# Case 585 Power Steering



## bearn (Apr 6, 2015)

I recently bought a Case 585 with a Bushhog loader on it. I don't know any history on it. I've already been researching this problem and I've changed the hydraulic fluid and filter. I've pulled the spool and spring. They came out easy. I still took some fine sandpaper and polished it. I've read some where about cutting a v in one end of the spool. I've not done this. If this is the next step which end of the spool do I cut, the end at the plug "bottom" or the end that is inserted into the MCV "top"? Oh yea, the loader works fine even at low RPM and the three point hitch and PTO appear to work fine.
Thanks for the help.


----------



## sixbales (May 18, 2011)

Howdy Bearn, 

Welcome to the tractor forum.

If it's working fine, don't "fix" it. I wouldn't cut a "V" into anything without being absolutely certain that this is the correct thing to do. 

Firstly, tell us what your problem is??


----------



## bearn (Apr 6, 2015)

I guess that would help. I got wrapped up in telling what I had done and left that out. The steering works but it feels like manual steering. I understand that it runs off of the hydraulic pump. Possibly note enough flow to that circuit.

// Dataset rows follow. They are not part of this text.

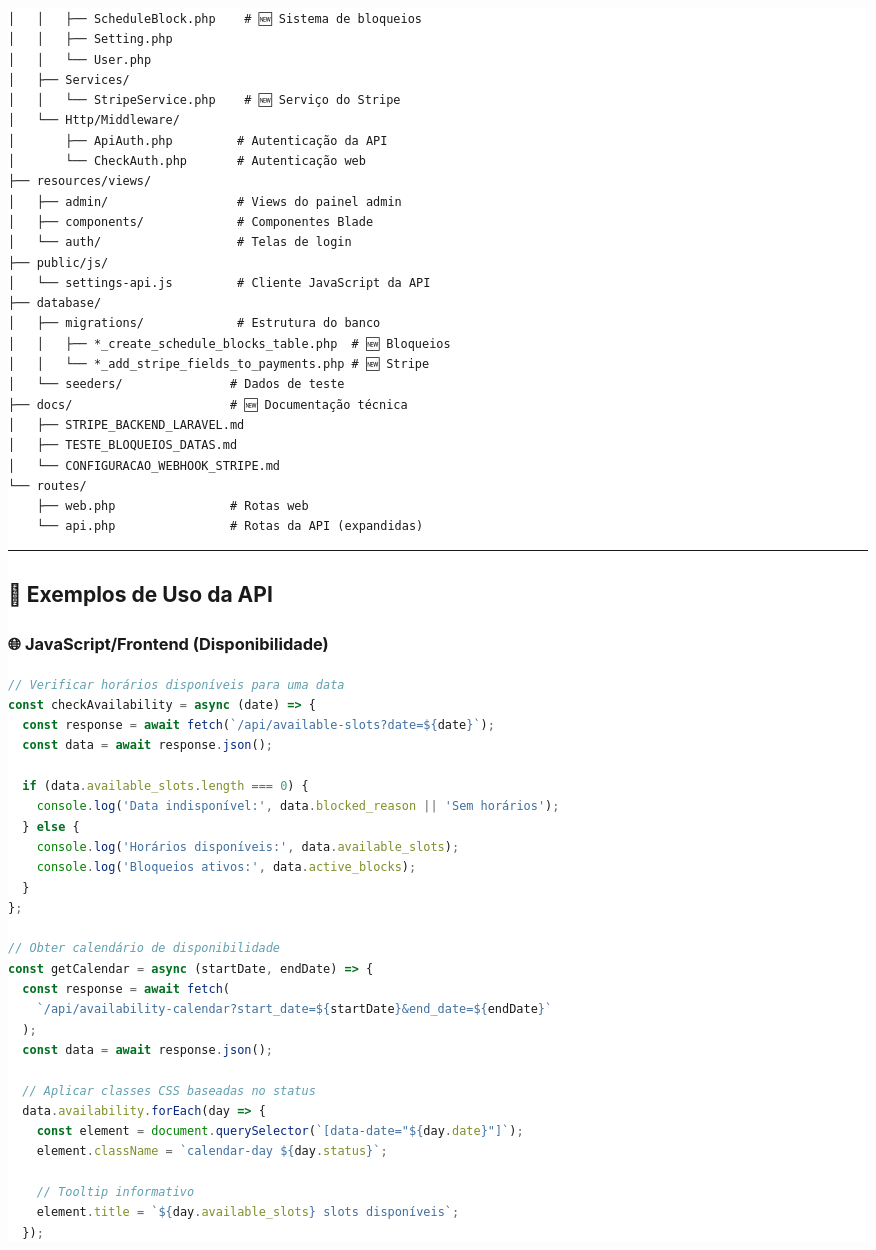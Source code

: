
```
│   │   ├── ScheduleBlock.php    # 🆕 Sistema de bloqueios
│   │   ├── Setting.php
│   │   └── User.php
│   ├── Services/
│   │   └── StripeService.php    # 🆕 Serviço do Stripe
│   └── Http/Middleware/
│       ├── ApiAuth.php         # Autenticação da API
│       └── CheckAuth.php       # Autenticação web
├── resources/views/
│   ├── admin/                  # Views do painel admin
│   ├── components/             # Componentes Blade
│   └── auth/                   # Telas de login
├── public/js/
│   └── settings-api.js         # Cliente JavaScript da API
├── database/
│   ├── migrations/             # Estrutura do banco
│   │   ├── *_create_schedule_blocks_table.php  # 🆕 Bloqueios
│   │   └── *_add_stripe_fields_to_payments.php # 🆕 Stripe
│   └── seeders/               # Dados de teste
├── docs/                      # 🆕 Documentação técnica
│   ├── STRIPE_BACKEND_LARAVEL.md
│   ├── TESTE_BLOQUEIOS_DATAS.md
│   └── CONFIGURACAO_WEBHOOK_STRIPE.md
└── routes/
    ├── web.php                # Rotas web
    └── api.php                # Rotas da API (expandidas)
```

---

## 🔌 Exemplos de Uso da API

### 🌐 **JavaScript/Frontend (Disponibilidade)**
```javascript
// Verificar horários disponíveis para uma data
const checkAvailability = async (date) => {
  const response = await fetch(`/api/available-slots?date=${date}`);
  const data = await response.json();
  
  if (data.available_slots.length === 0) {
    console.log('Data indisponível:', data.blocked_reason || 'Sem horários');
  } else {
    console.log('Horários disponíveis:', data.available_slots);
    console.log('Bloqueios ativos:', data.active_blocks);
  }
};

// Obter calendário de disponibilidade
const getCalendar = async (startDate, endDate) => {
  const response = await fetch(
    `/api/availability-calendar?start_date=${startDate}&end_date=${endDate}`
  );
  const data = await response.json();
  
  // Aplicar classes CSS baseadas no status
  data.availability.forEach(day => {
    const element = document.querySelector(`[data-date="${day.date}"]`);
    element.className = `calendar-day ${day.status}`;
    
    // Tooltip informativo
    element.title = `${day.available_slots} slots disponíveis`;
  });
```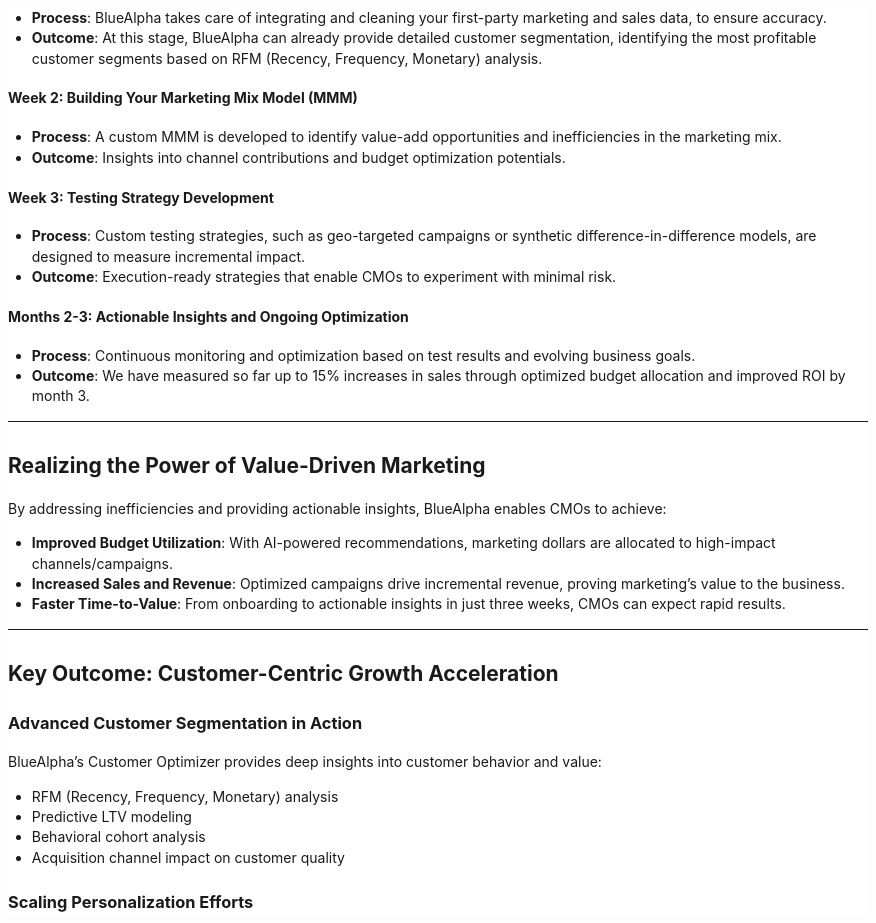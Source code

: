 - **Process**: BlueAlpha takes care of integrating and cleaning your first-party marketing and sales data, to ensure accuracy.
- **Outcome**: At this stage, BlueAlpha can already provide detailed customer segmentation, identifying the most profitable customer segments based on RFM (Recency, Frequency, Monetary) analysis.

#### Week 2: Building Your Marketing Mix Model (MMM)

- **Process**: A custom MMM is developed to identify value-add opportunities and inefficiencies in the marketing mix.
- **Outcome**: Insights into channel contributions and budget optimization potentials.

#### Week 3: Testing Strategy Development

- **Process**: Custom testing strategies, such as geo-targeted campaigns or synthetic difference-in-difference models, are designed to measure incremental impact.
- **Outcome**: Execution-ready strategies that enable CMOs to experiment with minimal risk.

#### Months 2-3: Actionable Insights and Ongoing Optimization

- **Process**: Continuous monitoring and optimization based on test results and evolving business goals.
- **Outcome**: We have measured so far up to 15% increases in sales through optimized budget allocation and improved ROI by month 3.

---

## Realizing the Power of Value-Driven Marketing

By addressing inefficiencies and providing actionable insights, BlueAlpha enables CMOs to achieve:

- **Improved Budget Utilization**: With AI-powered recommendations, marketing dollars are allocated to high-impact channels/campaigns.
- **Increased Sales and Revenue**: Optimized campaigns drive incremental revenue, proving marketing’s value to the business.
- **Faster Time-to-Value**: From onboarding to actionable insights in just three weeks, CMOs can expect rapid results.

---

## Key Outcome: Customer-Centric Growth Acceleration

### Advanced Customer Segmentation in Action

BlueAlpha’s Customer Optimizer provides deep insights into customer behavior and value:

- RFM (Recency, Frequency, Monetary) analysis
- Predictive LTV modeling
- Behavioral cohort analysis
- Acquisition channel impact on customer quality

### Scaling Personalization Efforts
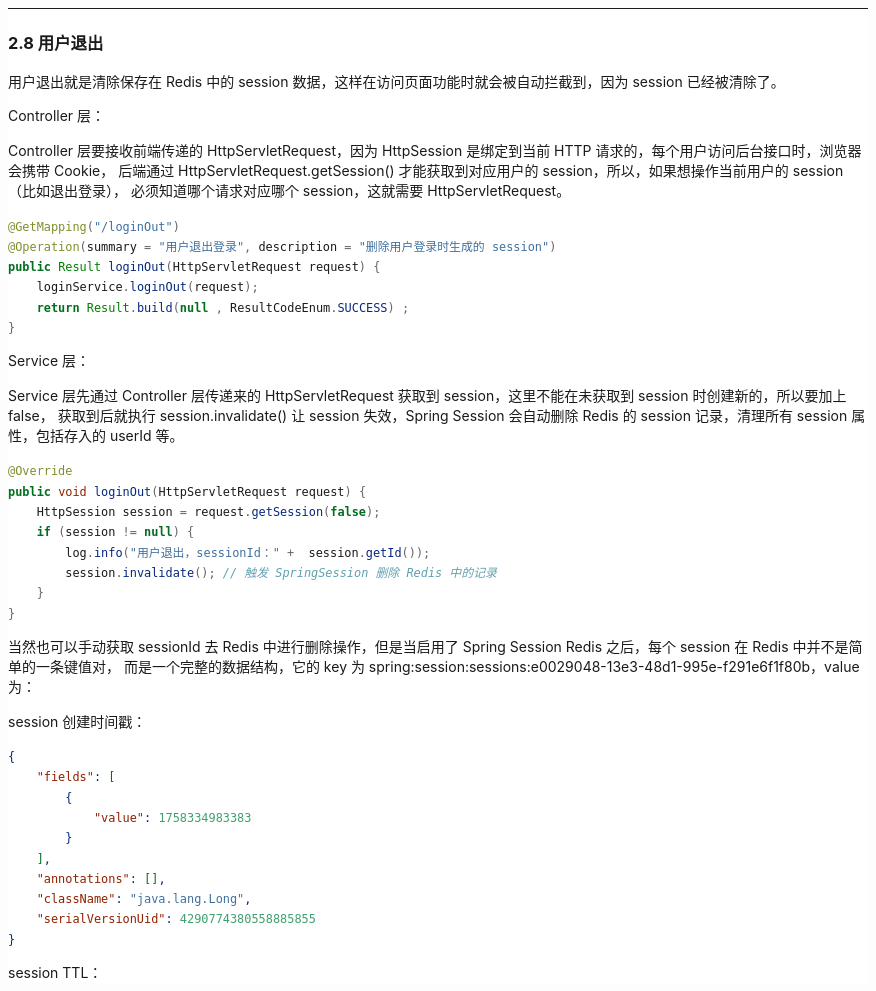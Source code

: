 ****
### 2.8 用户退出

用户退出就是清除保存在 Redis 中的 session 数据，这样在访问页面功能时就会被自动拦截到，因为 session 已经被清除了。

Controller 层：

Controller 层要接收前端传递的 HttpServletRequest，因为 HttpSession 是绑定到当前 HTTP 请求的，每个用户访问后台接口时，浏览器会携带 Cookie，
后端通过 HttpServletRequest.getSession() 才能获取到对应用户的 session，所以，如果想操作当前用户的 session（比如退出登录），
必须知道哪个请求对应哪个 session，这就需要 HttpServletRequest。

```java
@GetMapping("/loginOut")
@Operation(summary = "用户退出登录", description = "删除用户登录时生成的 session")
public Result loginOut(HttpServletRequest request) {
    loginService.loginOut(request);
    return Result.build(null , ResultCodeEnum.SUCCESS) ;
}
```

Service 层：

Service 层先通过 Controller 层传递来的 HttpServletRequest 获取到 session，这里不能在未获取到 session 时创建新的，所以要加上 false，
获取到后就执行 session.invalidate() 让 session 失效，Spring Session 会自动删除 Redis 的 session 记录，清理所有 session 属性，包括存入的 userId 等。

```java
@Override
public void loginOut(HttpServletRequest request) {
    HttpSession session = request.getSession(false);
    if (session != null) {
        log.info("用户退出，sessionId：" +  session.getId());
        session.invalidate(); // 触发 SpringSession 删除 Redis 中的记录
    }
}
```

当然也可以手动获取 sessionId 去 Redis 中进行删除操作，但是当启用了 Spring Session Redis 之后，每个 session 在 Redis 中并不是简单的一条键值对，
而是一个完整的数据结构，它的 key 为 spring:session:sessions:e0029048-13e3-48d1-995e-f291e6f1f80b，value 为：

session 创建时间戳：

```json
{
    "fields": [
        {
            "value": 1758334983383
        }
    ],
    "annotations": [],
    "className": "java.lang.Long",
    "serialVersionUid": 4290774380558885855
}
```

session TTL：
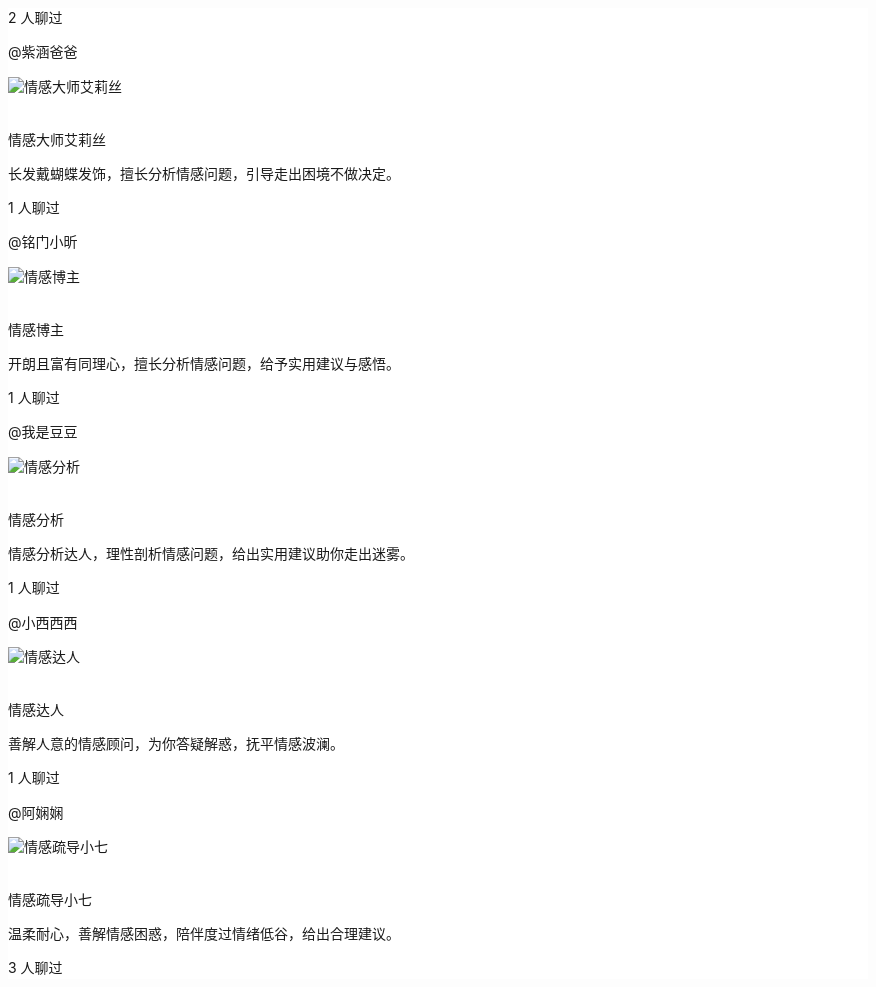 2 人聊过

@紫涵爸爸

![情感大师艾莉丝](https://p3-flow-imagex-sign.byteimg.com/ocean-cloud-tos/FileBizType.BIZ_BOT_REF_BG_IMAGE_CROP/4303915823935876_1741771127733765215.jpeg~tplv-a9rns2rl98-icon-tiny-v2.jpeg?rk3s=a16ed425&x-expires=1745081887&x-signature=tvEb5fxKkqhINHv5yKv4XkC3hqU%3D)

###### 

情感大师艾莉丝

长发戴蝴蝶发饰，擅长分析情感问题，引导走出困境不做决定。

1 人聊过

@铭门小昕

![情感博主](https://p3-flow-imagex-sign.byteimg.com/ocean-cloud-tos/FileBizType.BIZ_BOT_ICON/2210486704150195_1742856104659312364.jpg~tplv-a9rns2rl98-icon-tiny-v2.jpeg?rk3s=a16ed425&x-expires=1745081887&x-signature=xdVfglNtU8o3kj%2B35l1eiaLex1k%3D)

###### 

情感博主

开朗且富有同理心，擅长分析情感问题，给予实用建议与感悟。

1 人聊过

@我是豆豆

![情感分析](https://p3-flow-imagex-sign.byteimg.com/ocean-cloud-tos/FileBizType.BIZ_BOT_ICON/4176424277652736_1742957131006247183.jpg~tplv-a9rns2rl98-icon-tiny-v2.jpeg?rk3s=a16ed425&x-expires=1745081887&x-signature=QVTXLTB10I4gAn3Ff%2FHR%2F9VAqe8%3D)

###### 

情感分析

情感分析达人，理性剖析情感问题，给出实用建议助你走出迷雾。

1 人聊过

@小西西西

![情感达人](https://p3-flow-imagex-sign.byteimg.com/ocean-cloud-tos/FileBizType.BIZ_BOT_REF_BG_IMAGE_ORIGIN/3969697395778604_1742958716118622191.jpg~tplv-a9rns2rl98-icon-tiny-v2.jpeg?rk3s=a16ed425&x-expires=1745081887&x-signature=6KM67KKqQ3EIg7a51MRGJeQ8c%2F8%3D)

###### 

情感达人

善解人意的情感顾问，为你答疑解惑，抚平情感波澜。

1 人聊过

@阿娴娴

![情感疏导小七](https://p3-flow-imagex-sign.byteimg.com/ocean-cloud-tos/FileBizType.BIZ_BOT_ICON/398465189558932_1740757181911003349.jpeg~tplv-a9rns2rl98-icon-tiny-v2.jpeg?rk3s=a16ed425&x-expires=1745081887&x-signature=pgfVvyq5lUpPljsyNp%2Fa2%2F%2F%2BoZc%3D)

###### 

情感疏导小七

温柔耐心，善解情感困惑，陪伴度过情绪低谷，给出合理建议。

3 人聊过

Thanks Sixbales for pointing this out. Yes I want to make sure what I'm doing before cutting anything.


----------



## sixbales (May 18, 2011)

Hello again Bearn,

First thing you need to get is a shop or service manual for your tractor. I personally use an I&T shop manual, and I've used it successfully for 30 years. About 100 pages. You can get on ebay for $25-$30 with free shipping. You can also get a full service manual on CD for $10-$15. Your choice.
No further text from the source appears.